WORK ITEM: Each line of the data below holding the word "objeto" must be copied.
>>>>>
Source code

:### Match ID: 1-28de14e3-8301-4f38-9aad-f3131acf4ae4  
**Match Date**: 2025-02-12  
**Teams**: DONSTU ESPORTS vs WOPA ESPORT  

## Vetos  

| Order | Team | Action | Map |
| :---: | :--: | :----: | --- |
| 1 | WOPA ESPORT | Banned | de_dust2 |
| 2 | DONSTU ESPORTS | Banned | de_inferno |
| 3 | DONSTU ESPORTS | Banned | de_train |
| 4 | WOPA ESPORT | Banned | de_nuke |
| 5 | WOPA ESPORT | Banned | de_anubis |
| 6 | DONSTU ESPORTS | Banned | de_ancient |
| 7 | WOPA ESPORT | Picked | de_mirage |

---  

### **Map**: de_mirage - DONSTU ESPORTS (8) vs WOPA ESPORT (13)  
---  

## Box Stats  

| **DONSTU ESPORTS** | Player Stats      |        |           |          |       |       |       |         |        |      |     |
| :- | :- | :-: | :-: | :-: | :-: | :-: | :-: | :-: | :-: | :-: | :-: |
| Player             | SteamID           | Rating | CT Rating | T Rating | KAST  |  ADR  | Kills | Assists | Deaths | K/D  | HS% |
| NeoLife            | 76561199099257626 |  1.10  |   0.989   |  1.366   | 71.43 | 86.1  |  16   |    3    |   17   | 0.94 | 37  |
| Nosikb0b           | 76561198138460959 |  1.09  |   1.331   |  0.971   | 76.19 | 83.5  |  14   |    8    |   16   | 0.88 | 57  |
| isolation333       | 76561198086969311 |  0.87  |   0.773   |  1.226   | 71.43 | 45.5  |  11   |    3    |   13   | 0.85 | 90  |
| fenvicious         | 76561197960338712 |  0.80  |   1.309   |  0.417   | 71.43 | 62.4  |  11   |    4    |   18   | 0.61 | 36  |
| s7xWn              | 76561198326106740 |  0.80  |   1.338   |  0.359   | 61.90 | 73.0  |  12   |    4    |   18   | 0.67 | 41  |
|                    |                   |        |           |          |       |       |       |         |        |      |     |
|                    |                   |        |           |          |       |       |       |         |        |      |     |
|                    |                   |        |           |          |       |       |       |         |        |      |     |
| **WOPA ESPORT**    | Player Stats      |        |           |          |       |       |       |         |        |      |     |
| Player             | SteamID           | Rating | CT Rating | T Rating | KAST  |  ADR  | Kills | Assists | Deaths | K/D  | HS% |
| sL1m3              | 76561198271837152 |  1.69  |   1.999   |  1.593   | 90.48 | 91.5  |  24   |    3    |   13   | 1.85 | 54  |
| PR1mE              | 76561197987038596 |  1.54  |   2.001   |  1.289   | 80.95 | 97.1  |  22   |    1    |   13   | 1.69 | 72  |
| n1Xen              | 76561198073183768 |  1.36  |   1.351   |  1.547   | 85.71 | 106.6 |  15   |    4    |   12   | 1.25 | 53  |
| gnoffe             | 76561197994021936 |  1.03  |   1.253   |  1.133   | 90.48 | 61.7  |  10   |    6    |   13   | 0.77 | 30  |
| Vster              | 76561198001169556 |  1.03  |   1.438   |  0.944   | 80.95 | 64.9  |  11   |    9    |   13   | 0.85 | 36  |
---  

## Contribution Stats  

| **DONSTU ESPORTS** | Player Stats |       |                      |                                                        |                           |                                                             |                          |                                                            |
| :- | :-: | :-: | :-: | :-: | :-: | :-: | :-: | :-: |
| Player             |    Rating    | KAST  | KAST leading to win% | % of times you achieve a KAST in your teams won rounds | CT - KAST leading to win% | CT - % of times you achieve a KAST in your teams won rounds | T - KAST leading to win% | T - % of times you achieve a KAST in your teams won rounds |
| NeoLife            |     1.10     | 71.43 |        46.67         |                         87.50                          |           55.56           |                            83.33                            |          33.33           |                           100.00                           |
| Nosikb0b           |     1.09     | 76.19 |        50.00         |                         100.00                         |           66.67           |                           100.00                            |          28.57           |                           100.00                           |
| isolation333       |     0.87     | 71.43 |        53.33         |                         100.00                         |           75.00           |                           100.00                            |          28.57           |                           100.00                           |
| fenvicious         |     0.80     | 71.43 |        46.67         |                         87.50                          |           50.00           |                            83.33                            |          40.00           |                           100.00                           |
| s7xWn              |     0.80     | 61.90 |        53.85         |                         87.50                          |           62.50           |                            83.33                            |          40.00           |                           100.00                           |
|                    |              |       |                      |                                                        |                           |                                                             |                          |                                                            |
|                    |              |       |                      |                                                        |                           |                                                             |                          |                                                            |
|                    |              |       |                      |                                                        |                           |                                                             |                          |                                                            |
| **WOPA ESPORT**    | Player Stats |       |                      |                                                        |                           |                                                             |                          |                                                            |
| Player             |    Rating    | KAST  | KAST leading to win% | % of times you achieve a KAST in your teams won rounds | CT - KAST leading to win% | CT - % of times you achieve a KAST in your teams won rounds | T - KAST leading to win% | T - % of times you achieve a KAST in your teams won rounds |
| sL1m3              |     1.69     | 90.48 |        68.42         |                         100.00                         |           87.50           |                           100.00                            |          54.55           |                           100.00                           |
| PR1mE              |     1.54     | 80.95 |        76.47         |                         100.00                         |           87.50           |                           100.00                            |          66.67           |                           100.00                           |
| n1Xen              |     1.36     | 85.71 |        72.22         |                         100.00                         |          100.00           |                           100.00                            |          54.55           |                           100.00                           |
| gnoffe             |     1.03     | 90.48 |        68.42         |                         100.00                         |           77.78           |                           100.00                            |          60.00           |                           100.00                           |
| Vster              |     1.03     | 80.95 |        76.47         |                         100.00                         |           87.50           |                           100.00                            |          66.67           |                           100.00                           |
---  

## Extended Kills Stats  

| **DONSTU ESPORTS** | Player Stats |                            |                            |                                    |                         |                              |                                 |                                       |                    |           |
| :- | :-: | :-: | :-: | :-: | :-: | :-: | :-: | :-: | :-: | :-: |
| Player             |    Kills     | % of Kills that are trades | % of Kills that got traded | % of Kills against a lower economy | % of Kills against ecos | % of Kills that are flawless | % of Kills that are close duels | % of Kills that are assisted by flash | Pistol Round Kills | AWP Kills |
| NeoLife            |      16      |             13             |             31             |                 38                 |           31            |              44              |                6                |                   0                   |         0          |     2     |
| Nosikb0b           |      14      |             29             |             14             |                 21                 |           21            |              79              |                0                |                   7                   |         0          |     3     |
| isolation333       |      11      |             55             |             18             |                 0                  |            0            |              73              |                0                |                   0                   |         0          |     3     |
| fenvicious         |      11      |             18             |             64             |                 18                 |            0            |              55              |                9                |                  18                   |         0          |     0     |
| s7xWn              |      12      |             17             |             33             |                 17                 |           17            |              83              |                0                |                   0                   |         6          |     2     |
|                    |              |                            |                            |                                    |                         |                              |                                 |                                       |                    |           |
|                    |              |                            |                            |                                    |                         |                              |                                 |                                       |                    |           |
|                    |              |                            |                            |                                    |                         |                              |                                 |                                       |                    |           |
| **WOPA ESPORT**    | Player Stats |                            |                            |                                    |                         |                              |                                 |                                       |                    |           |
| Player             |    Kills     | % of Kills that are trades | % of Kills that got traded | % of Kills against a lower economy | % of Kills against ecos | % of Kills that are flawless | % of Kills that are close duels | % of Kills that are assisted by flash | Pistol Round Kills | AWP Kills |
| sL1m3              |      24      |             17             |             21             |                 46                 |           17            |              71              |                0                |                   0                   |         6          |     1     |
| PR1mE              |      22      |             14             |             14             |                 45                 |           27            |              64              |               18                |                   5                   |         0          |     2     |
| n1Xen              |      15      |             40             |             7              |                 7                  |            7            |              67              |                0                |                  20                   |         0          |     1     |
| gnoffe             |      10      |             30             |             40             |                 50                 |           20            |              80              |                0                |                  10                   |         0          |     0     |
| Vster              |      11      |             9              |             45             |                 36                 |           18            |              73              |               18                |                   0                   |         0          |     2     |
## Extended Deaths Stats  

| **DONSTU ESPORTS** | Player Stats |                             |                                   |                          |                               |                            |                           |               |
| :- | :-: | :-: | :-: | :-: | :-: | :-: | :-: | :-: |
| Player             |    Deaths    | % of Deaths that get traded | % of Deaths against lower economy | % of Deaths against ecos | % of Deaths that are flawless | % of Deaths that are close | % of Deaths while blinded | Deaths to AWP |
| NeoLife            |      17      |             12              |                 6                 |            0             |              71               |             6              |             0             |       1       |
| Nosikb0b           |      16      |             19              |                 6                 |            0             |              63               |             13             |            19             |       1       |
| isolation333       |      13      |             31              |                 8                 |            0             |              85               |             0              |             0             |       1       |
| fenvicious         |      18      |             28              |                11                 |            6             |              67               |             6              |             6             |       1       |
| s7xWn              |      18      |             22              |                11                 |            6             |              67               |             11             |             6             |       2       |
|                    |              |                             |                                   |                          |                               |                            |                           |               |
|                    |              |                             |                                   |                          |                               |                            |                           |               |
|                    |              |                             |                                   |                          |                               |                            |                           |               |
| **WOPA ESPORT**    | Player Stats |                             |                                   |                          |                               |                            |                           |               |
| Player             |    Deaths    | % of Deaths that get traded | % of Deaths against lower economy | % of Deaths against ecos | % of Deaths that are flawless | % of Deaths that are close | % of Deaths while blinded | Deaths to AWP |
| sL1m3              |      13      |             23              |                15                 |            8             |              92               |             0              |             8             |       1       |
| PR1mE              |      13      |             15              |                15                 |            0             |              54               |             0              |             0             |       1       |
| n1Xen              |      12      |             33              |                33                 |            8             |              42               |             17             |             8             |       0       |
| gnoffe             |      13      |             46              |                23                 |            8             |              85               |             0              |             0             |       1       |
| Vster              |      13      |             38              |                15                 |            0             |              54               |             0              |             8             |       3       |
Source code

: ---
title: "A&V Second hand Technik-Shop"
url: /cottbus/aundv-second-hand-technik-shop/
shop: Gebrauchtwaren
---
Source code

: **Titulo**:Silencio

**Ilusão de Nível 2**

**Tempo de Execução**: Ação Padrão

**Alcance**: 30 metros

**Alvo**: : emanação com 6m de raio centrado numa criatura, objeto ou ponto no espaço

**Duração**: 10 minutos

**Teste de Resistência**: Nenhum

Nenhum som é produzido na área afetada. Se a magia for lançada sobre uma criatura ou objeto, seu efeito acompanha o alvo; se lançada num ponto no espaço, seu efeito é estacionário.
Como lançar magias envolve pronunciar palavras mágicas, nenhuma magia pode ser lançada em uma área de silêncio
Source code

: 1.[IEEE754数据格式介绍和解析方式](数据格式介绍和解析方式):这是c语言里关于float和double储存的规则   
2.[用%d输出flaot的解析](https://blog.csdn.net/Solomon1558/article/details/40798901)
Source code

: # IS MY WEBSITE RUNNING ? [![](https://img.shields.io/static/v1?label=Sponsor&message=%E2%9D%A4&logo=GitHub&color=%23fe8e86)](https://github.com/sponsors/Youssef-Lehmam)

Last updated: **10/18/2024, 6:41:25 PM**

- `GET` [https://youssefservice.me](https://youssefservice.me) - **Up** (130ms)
<<<<<
WRITTEN ANSWER:
**Alvo**: : emanação com 6m de raio centrado numa criatura, objeto ou ponto no espaço
Nenhum som é produzido na área afetada. Se a magia for lançada sobre uma criatura ou objeto, seu efeito acompanha o alvo; se lançada num ponto no espaço, seu efeito é estacionário.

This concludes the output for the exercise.